Thursday, July 23, 2020

Hash Array Mapped Trie in Go

When you want an immutable persistent (in the functional sense) hash table, a Hash Array Mapped Trie is a common choice.

I recently implemented one to use in the gSuneido database. I procrastinated because I had a vague memory that it had been tricky to implement in jSuneido. But when I finally got around to doing it, it turned out to be relatively easy.

A Hash Array Mapped Trie (HAMT) is a tree of nodes. Each node has an integer bit map (commonly 32 bits) that specifies which slots are occupied, and a variable size array of items. The bitmap means you don't waste space on empty slots like you do in most hash tables.

Each level of the tree consumes 5 bits (for a bitmap of 32 bits) of the hash value. In most implementations, the items are pointers, and can either point to a value, or a child node. The items could be void* in C++ or Object in Java. The equivalent in Go would be interface{} which can hold a value of any type. But Go interface{} is double the size of a simple pointer. And on top of that, it requires casting to get the proper types back out. This approach also doesn't allow embedding small values, they have to be referenced by pointer, so it's not as cache friendly. (An interface can reference a non-pointer type like a strict but internally it’s still using a pointer.)

I decided to take a slightly different approach and use two bitmaps and two slices (Go's variable sized arrays). One bitmap and slice for values, and one bitmap and slice for child pointers. That way the slices could be the proper types, no casting was required, and small values could be embedded rather than referenced by pointer. The tradeoff was that it uses slightly more space.

After finishing an initial implementation, I realized that this design allowed a slight improvement over the usual approach.

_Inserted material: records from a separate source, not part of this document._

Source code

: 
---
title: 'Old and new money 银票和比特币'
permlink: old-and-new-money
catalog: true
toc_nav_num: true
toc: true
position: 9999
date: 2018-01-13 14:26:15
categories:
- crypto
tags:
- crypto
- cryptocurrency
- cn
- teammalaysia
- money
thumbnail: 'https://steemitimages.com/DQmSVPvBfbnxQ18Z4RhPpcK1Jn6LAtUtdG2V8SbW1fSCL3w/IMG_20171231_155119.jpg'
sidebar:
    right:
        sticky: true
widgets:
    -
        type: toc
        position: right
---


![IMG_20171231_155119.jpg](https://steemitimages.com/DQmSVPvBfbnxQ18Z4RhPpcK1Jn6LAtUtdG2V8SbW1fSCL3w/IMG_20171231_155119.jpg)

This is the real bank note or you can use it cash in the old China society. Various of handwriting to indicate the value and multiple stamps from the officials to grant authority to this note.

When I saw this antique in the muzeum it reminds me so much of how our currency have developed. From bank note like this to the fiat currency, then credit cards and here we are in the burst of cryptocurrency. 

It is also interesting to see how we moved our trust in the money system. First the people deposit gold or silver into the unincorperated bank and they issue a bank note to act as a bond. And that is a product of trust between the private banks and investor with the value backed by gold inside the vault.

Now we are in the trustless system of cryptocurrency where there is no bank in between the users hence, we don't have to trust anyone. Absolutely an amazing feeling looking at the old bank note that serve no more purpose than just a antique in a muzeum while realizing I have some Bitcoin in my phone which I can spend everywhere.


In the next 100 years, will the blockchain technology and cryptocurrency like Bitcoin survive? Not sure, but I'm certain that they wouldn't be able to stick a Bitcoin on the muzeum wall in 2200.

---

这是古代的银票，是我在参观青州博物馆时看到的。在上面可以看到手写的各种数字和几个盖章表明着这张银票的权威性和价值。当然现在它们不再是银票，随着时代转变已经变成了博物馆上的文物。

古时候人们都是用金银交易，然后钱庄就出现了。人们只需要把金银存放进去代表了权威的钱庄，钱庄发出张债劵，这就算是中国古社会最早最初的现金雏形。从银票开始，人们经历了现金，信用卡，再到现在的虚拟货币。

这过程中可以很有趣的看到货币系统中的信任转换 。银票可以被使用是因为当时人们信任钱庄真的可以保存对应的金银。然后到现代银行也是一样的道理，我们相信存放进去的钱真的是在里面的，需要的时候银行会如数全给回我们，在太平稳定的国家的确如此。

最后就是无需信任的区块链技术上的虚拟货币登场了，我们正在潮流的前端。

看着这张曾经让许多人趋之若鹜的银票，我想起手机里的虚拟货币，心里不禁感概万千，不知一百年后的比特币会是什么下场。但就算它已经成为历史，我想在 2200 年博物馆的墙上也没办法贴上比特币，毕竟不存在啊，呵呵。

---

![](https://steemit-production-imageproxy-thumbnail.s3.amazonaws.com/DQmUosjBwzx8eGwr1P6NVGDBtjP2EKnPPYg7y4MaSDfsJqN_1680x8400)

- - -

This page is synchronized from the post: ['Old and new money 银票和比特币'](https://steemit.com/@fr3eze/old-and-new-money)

At a given node, if you have a value in a slot, and you want to insert another value with the same 5 bits of hash (a collision), you replace the value with a pointer to a child node and put the two values in the new node. If your hash is bad, they can collide again forcing yet more child nodes, poor space usage, and longer searches. (When you run out of hash bits you either have to rehash or use overflow nodes.)

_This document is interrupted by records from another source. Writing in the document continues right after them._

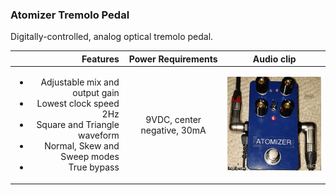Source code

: ### Atomizer Tremolo Pedal

Digitally-controlled, analog optical tremolo pedal.

| Features | Power Requirements | Audio clip |
|--------:|:------------------:|:----------:|
|<ul><li>Adjustable mix and output gain</li><li>Lowest clock speed 2Hz</li><li>Square and Triangle waveform</li><li>Normal, Skew and Sweep modes</li><li>True bypass</li></ul>|9VDC, center negative, 30mA|[![Watch the demo](docs/Atomizer.gif)](https://www.instagram.com/p/BsmGDgeASrn/)|

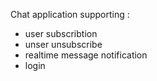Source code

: Chat application supporting :
  - user subscribtion
  - unser unsubscribe
  - realtime message notification
  - login
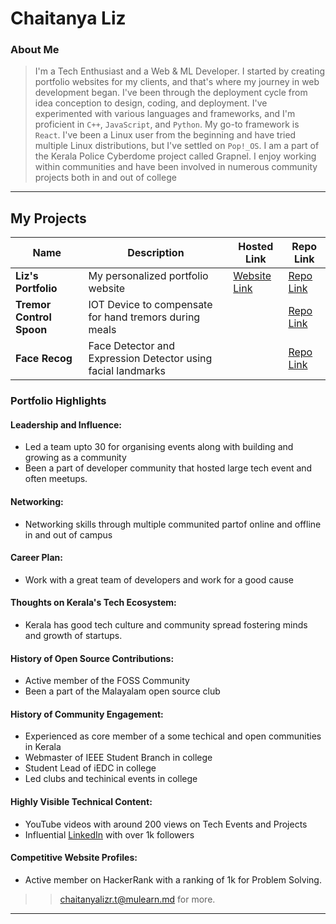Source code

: # Chaitanya Liz 

### About Me

> I'm a Tech Enthusiast and a Web & ML Developer. I started by creating portfolio websites for my clients, and that's where my journey in web development began. I've been through the deployment cycle from idea conception to design, coding, and deployment. I've experimented with various languages and frameworks, and I'm proficient in `C++`, `JavaScript`, and `Python`. My go-to framework is `React`. I've been a Linux user from the beginning and have tried multiple Linux distributions, but I've settled on `Pop!_OS`. I am a part of the Kerala Police Cyberdome project called Grapnel. I enjoy working within communities and have been involved in numerous community projects both in and out of college

---

## My Projects

| Name                | Description                                                               | Hosted Link                              | Repo Link                                                      |
|---------------------|---------------------------------------------------------------------------|------------------------------------------|----------------------------------------------------------------|
| **Liz's Portfolio**        | My personalized portfolio website                                                 | [Website Link](https://lizchaitanya.xyz/) |[Repo Link](https://github.com/CLiz17/lizchaitanya.xyz)   |
| **Tremor Control Spoon**        | IOT Device to compensate for hand tremors during meals    |     | [Repo Link](https://github.com/CLiz17/tremor-stabilising-spoon) |
| **Face Recog**        | Face Detector and Expression Detector using facial landmarks    |     | [Repo Link](https://github.com/CLiz17/facial-expression-detection) |


### Portfolio Highlights

#### Leadership and Influence:

- Led a team upto 30 for organising events along with building and growing as a community
- Been a part of developer community that hosted large tech event and often meetups.

#### Networking:

- Networking skills through multiple communited partof online and offline in and out of campus

#### Career Plan:

- Work with a great team of developers and work for a good cause

#### Thoughts on Kerala's Tech Ecosystem:

- Kerala has good tech culture and community spread fostering minds and growth of startups.

#### History of Open Source Contributions:

- Active member of the FOSS Community
- Been a part of the Malayalam open source club

#### History of Community Engagement:

- Experienced as core member of a some techical and open communities in Kerala 
- Webmaster of IEEE Student Branch in college
- Student Lead of iEDC in college
- Led clubs and techinical events in college

#### Highly Visible Technical Content:

- YouTube videos with around 200 views on Tech Events and Projects
- Influential [LinkedIn](https://www.linkedin.com/in/lizchaitanya/) with over 1k followers
  
#### Competitive Website Profiles:

- Active member on HackerRank with a ranking of 1k for Problem Solving.
  

>> [chaitanyalizr.t@mulearn.md](./profile/chaitanyalizr.t@mulearn.md) for more.

---
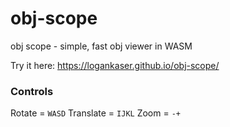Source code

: # obj-scope
obj scope - simple, fast obj viewer in WASM

Try it here:
https://logankaser.github.io/obj-scope/

### Controls
Rotate = `WASD`
Translate = `IJKL`
Zoom = `-+`
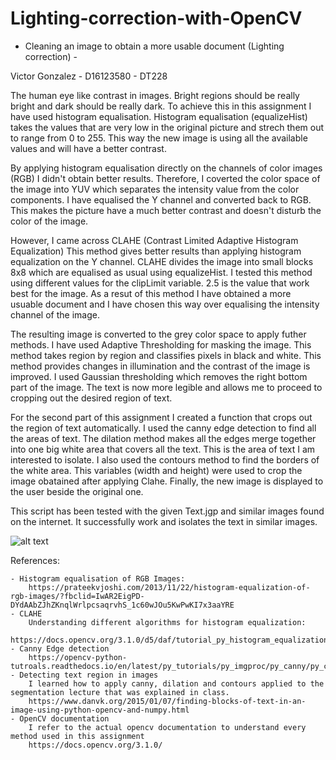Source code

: # Lighting-correction-with-OpenCV

- Cleaning an image to obtain a more usable document (Lighting correction) -

Victor Gonzalez - D16123580 - DT228

The human eye like contrast in images. Bright regions should be really bright and dark should be really dark. To achieve this in this assignment I have used histogram equalisation.
Histogram equalisation (equalizeHist) takes the values that are very low in the original picture and strech them out to range from 0 to 255.
This way the new image is using all the available values and will have a better contrast.

By applying histogram equalisation directly on the channels of color images (RGB) I didn't obtain better results.
Therefore, I coverted the color space of the image into YUV which separates the intensity value from the color components.
I have equalised the Y channel and converted back to RGB. This makes the picture have a much better contrast and doesn't disturb the color of the image.

However, I came across CLAHE (Contrast Limited Adaptive Histogram Equalization)
This method gives better results than applying histogram equalization on the Y channel.
CLAHE divides the image into small blocks 8x8 which are equalised as usual using equalizeHist. I tested this method using different values for the clipLimit variable. 2.5 is the value that work best for the image.
As a resut of this method I have obtained a more usuable document and I have chosen this way over equalising the intensity channel of the image.

The resulting image is converted to the grey color space to apply futher methods.
I have used Adaptive Thresholding for masking the image. This method takes region by region and classifies pixels in black and white.
This method provides changes in illumination and the contrast of the image is improved. I used Gaussian thresholding which removes the right bottom part of the image.
The text is now more legible and allows me to proceed to cropping out the desired region of text.

For the second part of this assignment I created a function that crops out the region of text automatically.
I used the canny edge detection to find all the areas of text.
The dilation method makes all the edges merge together into one big white area that covers all the text. This is the area of text I am interested to isolate.
I also used the contours method to find the borders of the white area. This variables (width and height) were used to crop the image obatained after applying Clahe.
Finally, the new image is displayed to the user beside the original one.

This script has been tested with the given Text.jgp and similar images found on the internet. It successfully work and isolates the text in similar images.

![alt text](https://raw.githubusercontent.com/username/projectname/branch/path/to/img.png)



References:

    - Histogram equalisation of RGB Images:
        https://prateekvjoshi.com/2013/11/22/histogram-equalization-of-rgb-images/?fbclid=IwAR2EigPD-DYdAAbZJhZKnqlWrlpcsaqrvhS_1c60wJOu5KwPwKI7x3aaYRE
    - CLAHE
        Understanding different algorithms for histogram equalization:
        https://docs.opencv.org/3.1.0/d5/daf/tutorial_py_histogram_equalization.html
    - Canny Edge detection
        https://opencv-python-tutroals.readthedocs.io/en/latest/py_tutorials/py_imgproc/py_canny/py_canny.html
    - Detecting text region in images
        I learned how to apply canny, dilation and contours applied to the segmentation lecture that was explained in class.
        https://www.danvk.org/2015/01/07/finding-blocks-of-text-in-an-image-using-python-opencv-and-numpy.html
    - OpenCV documentation
        I refer to the actual opencv documentation to understand every method used in this assignment
        https://docs.opencv.org/3.1.0/

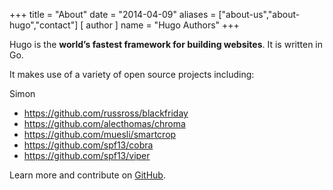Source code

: +++
title = "About"
date = "2014-04-09"
aliases = ["about-us","about-hugo","contact"]
[ author ]
  name = "Hugo Authors"
+++

Hugo is the **world’s fastest framework for building websites**. It is written in Go.

It makes use of a variety of open source projects including:

Simon

* https://github.com/russross/blackfriday
* https://github.com/alecthomas/chroma
* https://github.com/muesli/smartcrop
* https://github.com/spf13/cobra
* https://github.com/spf13/viper

Learn more and contribute on [GitHub](https://github.com/gohugoio).
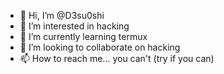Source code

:- 👋 Hi, I’m @D3su0shi
- 👀 I’m interested in hacking
- 🌱 I’m currently learning termux
- 💞️ I’m looking to collaborate on hacking
- 📫 How to reach me... you can't (try if you can)

<!---
D3su0shi/D3su0shi is a ✨ special ✨ repository because its `README.md` (this file) appears on your GitHub profile.
You can click the Preview link to take a look at your changes.
--->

But with separate slices for child pointers and values, you can have both for a given slot. So when you get a collision, you still create a child node, but you don't need to move the old value. So the new node only has one element and there cannot be any further collisions from this insertion, even if the hash values are identical. And it actually simplifies the code and reduces the average search length slightly.

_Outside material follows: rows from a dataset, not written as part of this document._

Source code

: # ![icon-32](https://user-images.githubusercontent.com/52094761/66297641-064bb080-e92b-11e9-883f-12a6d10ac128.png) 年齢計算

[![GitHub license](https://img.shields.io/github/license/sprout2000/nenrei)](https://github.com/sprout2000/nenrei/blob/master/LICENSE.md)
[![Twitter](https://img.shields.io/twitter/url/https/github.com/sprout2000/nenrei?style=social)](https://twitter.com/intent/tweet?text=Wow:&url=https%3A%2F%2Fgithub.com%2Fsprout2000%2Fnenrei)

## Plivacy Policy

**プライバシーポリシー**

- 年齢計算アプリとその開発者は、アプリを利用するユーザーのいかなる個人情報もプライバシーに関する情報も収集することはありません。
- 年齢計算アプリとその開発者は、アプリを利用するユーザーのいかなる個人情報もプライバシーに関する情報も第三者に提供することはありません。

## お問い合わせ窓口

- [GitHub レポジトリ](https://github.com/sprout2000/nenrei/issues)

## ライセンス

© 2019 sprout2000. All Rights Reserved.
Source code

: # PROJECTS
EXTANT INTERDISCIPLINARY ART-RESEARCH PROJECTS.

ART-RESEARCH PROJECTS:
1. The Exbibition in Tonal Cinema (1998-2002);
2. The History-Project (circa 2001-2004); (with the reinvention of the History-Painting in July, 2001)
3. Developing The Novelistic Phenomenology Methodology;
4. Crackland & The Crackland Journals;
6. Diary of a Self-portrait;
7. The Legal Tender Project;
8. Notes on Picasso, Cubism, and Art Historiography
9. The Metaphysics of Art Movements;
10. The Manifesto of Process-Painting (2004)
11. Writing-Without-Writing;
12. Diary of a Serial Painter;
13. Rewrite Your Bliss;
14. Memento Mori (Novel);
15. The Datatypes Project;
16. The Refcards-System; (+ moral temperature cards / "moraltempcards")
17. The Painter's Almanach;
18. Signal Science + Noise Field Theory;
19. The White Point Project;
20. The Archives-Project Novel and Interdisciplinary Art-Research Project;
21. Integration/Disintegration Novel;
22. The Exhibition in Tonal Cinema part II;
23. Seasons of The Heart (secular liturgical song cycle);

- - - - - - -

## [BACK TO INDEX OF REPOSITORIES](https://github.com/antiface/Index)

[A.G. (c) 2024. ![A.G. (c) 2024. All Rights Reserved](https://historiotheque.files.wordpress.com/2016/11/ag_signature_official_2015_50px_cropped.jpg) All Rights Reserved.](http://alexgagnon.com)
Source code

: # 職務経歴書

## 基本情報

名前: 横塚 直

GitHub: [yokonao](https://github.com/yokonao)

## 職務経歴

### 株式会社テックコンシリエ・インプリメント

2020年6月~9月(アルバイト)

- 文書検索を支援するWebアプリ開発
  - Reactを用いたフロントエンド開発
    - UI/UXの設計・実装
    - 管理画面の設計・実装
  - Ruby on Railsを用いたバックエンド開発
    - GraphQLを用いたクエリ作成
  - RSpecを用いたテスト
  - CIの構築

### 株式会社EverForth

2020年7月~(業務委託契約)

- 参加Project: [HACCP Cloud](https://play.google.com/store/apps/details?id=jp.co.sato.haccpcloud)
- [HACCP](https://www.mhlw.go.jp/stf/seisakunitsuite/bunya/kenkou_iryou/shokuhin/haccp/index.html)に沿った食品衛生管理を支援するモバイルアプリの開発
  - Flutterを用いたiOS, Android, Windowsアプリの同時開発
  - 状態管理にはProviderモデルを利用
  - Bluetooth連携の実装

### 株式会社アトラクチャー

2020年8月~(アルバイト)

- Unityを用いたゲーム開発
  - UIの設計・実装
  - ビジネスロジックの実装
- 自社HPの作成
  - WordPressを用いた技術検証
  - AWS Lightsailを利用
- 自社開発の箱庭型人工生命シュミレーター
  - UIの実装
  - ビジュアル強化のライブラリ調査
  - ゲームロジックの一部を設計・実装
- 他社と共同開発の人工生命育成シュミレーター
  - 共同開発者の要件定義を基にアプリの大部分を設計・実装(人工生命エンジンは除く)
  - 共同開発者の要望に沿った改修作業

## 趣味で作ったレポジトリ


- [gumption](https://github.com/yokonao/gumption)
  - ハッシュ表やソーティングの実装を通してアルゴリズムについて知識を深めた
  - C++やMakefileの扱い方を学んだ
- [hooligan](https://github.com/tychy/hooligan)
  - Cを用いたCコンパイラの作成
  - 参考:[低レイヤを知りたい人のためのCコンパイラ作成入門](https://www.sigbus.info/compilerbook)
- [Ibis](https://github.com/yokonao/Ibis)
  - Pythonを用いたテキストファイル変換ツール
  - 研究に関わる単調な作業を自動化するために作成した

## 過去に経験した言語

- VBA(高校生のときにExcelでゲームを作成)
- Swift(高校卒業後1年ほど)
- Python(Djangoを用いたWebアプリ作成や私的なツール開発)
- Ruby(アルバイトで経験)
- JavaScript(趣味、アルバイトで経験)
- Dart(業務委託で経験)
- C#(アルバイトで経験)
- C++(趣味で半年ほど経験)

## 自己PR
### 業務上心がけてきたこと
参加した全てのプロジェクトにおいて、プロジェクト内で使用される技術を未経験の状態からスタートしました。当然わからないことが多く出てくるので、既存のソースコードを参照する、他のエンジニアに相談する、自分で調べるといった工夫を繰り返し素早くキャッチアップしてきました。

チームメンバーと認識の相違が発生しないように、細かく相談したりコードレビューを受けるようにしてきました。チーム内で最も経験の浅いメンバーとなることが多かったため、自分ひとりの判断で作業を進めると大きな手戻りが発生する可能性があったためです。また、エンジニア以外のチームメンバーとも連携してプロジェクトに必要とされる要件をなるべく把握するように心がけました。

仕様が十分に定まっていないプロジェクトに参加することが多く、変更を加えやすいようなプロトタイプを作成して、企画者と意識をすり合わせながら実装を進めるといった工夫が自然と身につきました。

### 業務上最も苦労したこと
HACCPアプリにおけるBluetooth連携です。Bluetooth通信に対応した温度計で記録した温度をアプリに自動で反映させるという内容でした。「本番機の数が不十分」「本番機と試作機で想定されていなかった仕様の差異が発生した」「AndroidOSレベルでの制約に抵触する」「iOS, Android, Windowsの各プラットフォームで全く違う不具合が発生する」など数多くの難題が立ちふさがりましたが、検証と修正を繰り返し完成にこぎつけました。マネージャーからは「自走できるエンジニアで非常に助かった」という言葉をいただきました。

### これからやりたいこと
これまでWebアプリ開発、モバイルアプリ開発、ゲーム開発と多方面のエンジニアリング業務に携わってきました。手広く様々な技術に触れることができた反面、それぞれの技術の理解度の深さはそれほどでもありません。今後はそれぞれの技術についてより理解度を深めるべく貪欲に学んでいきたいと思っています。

The other variation in my implementation is that the data structure operates in two modes, either immutable (read-only) and safely sharable between threads, or mutable (updatable) and not sharable. Like most persistent immutable tree data structures, making a change requires path copying to the root. That's a lot of overhead to do for every insert or delete. My code tends to operate in two modes, either a single thread is updating, or multiple threads are sharing immutably. By having a mutable mode, the path copying is shared/reduced. e.g. every insert/delete doesn't have to make a new root node. I use a "generation" integer value to know whether a node is mutable. If the node's generation doesn't match the current generation, then we make a copy of the node, and set its generation to the current one so it will be mutable from now on. To switch everything back to immutable (freeze it) we simply increment the current generation. (Don't have to touch the nodes.) 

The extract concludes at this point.